(Records from a data source)
----------

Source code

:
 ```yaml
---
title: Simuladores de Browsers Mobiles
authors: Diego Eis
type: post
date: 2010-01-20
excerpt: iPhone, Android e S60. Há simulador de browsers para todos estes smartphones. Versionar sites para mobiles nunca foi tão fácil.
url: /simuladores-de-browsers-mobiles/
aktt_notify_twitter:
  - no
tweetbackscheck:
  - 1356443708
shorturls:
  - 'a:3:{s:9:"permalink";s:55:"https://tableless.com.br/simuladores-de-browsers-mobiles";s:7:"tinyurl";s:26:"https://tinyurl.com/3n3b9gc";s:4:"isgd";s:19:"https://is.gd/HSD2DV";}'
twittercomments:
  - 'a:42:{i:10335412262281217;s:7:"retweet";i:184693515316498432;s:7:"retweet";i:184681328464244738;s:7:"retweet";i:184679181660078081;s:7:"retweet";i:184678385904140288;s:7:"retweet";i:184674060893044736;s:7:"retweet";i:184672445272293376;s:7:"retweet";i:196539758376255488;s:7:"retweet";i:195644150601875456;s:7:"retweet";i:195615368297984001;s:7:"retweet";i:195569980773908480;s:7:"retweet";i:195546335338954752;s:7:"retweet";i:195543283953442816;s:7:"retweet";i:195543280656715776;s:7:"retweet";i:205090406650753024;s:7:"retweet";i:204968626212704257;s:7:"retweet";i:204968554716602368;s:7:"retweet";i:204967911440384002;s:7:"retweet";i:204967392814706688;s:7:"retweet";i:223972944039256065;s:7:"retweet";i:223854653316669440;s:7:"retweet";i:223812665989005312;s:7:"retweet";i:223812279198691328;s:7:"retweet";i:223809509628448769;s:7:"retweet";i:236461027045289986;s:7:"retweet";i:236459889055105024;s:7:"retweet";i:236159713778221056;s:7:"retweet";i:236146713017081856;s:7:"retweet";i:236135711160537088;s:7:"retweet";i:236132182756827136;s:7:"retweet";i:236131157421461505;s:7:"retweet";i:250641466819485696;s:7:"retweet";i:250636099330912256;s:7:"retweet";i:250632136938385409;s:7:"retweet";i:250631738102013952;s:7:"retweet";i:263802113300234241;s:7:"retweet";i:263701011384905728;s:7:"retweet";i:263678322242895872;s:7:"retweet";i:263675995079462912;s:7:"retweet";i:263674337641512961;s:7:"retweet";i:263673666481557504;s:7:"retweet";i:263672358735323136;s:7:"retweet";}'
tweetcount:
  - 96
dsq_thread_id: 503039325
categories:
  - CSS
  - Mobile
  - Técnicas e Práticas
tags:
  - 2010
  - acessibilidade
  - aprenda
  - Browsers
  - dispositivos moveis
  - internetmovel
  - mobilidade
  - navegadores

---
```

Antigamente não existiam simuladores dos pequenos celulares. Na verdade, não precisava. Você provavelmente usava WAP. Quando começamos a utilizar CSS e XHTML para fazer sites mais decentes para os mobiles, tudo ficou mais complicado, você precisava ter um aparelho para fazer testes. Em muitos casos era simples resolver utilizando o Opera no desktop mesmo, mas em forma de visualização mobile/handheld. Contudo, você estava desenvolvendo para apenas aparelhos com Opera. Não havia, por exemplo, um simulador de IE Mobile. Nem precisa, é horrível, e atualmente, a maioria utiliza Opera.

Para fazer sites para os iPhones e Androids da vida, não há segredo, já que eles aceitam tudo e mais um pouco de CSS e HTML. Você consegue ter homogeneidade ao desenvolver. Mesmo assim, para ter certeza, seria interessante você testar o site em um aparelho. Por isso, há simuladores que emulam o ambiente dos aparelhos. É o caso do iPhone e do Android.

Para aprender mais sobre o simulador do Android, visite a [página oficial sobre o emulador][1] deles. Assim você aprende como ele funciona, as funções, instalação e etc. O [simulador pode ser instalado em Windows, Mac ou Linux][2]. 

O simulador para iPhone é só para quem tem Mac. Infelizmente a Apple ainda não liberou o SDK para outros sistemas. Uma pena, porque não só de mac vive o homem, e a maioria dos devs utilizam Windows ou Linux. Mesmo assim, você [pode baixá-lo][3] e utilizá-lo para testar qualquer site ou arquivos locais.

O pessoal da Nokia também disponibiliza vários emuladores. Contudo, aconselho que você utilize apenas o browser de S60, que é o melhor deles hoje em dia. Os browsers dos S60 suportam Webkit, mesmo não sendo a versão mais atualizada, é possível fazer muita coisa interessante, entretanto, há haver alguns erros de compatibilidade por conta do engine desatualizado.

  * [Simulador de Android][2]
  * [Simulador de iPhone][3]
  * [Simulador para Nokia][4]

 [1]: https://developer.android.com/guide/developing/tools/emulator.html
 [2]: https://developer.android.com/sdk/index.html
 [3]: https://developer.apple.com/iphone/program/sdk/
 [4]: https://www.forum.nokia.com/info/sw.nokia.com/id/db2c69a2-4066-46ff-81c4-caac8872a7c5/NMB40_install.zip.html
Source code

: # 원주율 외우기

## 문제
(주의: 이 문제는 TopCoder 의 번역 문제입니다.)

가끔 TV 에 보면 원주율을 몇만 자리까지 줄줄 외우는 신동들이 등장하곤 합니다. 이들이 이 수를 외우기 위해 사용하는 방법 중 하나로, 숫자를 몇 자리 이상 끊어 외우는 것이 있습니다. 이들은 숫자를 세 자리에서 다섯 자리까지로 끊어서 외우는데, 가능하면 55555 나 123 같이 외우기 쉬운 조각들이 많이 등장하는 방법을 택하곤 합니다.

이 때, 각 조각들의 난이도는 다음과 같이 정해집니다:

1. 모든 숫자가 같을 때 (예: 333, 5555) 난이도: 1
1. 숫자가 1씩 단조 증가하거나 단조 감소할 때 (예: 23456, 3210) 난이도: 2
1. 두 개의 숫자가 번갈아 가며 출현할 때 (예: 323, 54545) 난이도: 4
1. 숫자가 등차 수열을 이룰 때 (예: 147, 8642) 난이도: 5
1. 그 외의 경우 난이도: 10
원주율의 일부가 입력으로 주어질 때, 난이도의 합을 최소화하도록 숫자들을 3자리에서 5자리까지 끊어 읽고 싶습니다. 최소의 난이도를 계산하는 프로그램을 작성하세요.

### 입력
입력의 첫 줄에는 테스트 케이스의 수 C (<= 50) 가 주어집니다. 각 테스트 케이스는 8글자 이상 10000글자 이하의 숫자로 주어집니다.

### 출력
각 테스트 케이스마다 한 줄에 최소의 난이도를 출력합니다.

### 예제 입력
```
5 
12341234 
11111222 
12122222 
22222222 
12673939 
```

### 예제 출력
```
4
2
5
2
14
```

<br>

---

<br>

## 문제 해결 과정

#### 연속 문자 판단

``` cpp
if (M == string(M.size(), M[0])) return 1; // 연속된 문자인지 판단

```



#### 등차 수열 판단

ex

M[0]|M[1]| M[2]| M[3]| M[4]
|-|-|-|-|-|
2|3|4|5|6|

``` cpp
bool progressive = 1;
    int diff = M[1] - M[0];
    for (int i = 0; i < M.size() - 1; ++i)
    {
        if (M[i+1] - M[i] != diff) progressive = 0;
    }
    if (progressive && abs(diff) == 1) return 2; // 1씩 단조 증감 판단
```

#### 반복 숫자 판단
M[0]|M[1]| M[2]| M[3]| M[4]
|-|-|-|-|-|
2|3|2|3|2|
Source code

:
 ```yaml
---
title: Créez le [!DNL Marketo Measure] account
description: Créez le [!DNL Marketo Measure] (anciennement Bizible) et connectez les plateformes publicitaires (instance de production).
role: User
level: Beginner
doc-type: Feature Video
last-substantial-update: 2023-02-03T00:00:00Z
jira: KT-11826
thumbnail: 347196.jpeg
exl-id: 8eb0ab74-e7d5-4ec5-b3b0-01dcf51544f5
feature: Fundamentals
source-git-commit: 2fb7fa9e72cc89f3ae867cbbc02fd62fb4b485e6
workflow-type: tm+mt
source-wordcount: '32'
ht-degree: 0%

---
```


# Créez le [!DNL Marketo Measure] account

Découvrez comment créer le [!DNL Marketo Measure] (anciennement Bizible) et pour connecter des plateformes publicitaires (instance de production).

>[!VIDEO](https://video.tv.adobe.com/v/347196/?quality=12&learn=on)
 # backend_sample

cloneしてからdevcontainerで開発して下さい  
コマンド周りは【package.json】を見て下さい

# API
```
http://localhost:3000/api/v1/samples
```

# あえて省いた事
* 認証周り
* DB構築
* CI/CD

----------

What the task requires: The answer must be a single number: how many lines of the records contain the string "developer".

Response to the exercise: 3